* **Assignment**: Please output exactly the lines from the one containing "existe. De fait.**" through the last line of the records, both included.

* **Data in this exercise**:

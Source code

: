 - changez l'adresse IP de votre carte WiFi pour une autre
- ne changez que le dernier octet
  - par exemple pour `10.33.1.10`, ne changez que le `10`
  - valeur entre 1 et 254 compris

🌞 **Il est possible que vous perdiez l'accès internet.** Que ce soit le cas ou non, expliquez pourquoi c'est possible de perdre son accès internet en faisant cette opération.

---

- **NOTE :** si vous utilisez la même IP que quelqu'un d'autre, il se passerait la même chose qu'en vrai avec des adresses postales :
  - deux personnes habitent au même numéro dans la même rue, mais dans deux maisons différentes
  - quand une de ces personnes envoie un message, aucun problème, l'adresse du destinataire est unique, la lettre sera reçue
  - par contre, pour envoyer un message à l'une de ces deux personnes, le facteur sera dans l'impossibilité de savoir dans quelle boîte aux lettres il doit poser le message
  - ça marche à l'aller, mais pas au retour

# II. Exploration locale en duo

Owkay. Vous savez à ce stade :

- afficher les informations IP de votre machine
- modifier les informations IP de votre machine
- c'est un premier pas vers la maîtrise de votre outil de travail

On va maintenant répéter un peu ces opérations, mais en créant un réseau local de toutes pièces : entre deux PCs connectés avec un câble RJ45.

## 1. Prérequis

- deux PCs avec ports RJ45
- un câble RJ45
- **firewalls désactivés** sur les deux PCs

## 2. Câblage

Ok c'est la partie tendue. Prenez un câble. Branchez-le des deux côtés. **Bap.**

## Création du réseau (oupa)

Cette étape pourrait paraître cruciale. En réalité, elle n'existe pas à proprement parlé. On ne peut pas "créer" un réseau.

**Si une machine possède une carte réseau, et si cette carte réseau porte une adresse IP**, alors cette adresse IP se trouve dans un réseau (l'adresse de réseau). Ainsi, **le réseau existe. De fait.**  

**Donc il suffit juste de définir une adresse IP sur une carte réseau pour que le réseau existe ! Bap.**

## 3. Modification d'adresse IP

* **Answer to this exercise**:
**Si une machine possède une carte réseau, et si cette carte réseau porte une adresse IP**, alors cette adresse IP se trouve dans un réseau (l'adresse de réseau). Ainsi, **le réseau existe. De fait.**  

**Donc il suffit juste de définir une adresse IP sur une carte réseau pour que le réseau existe ! Bap.**

## 3. Modification d'adresse IP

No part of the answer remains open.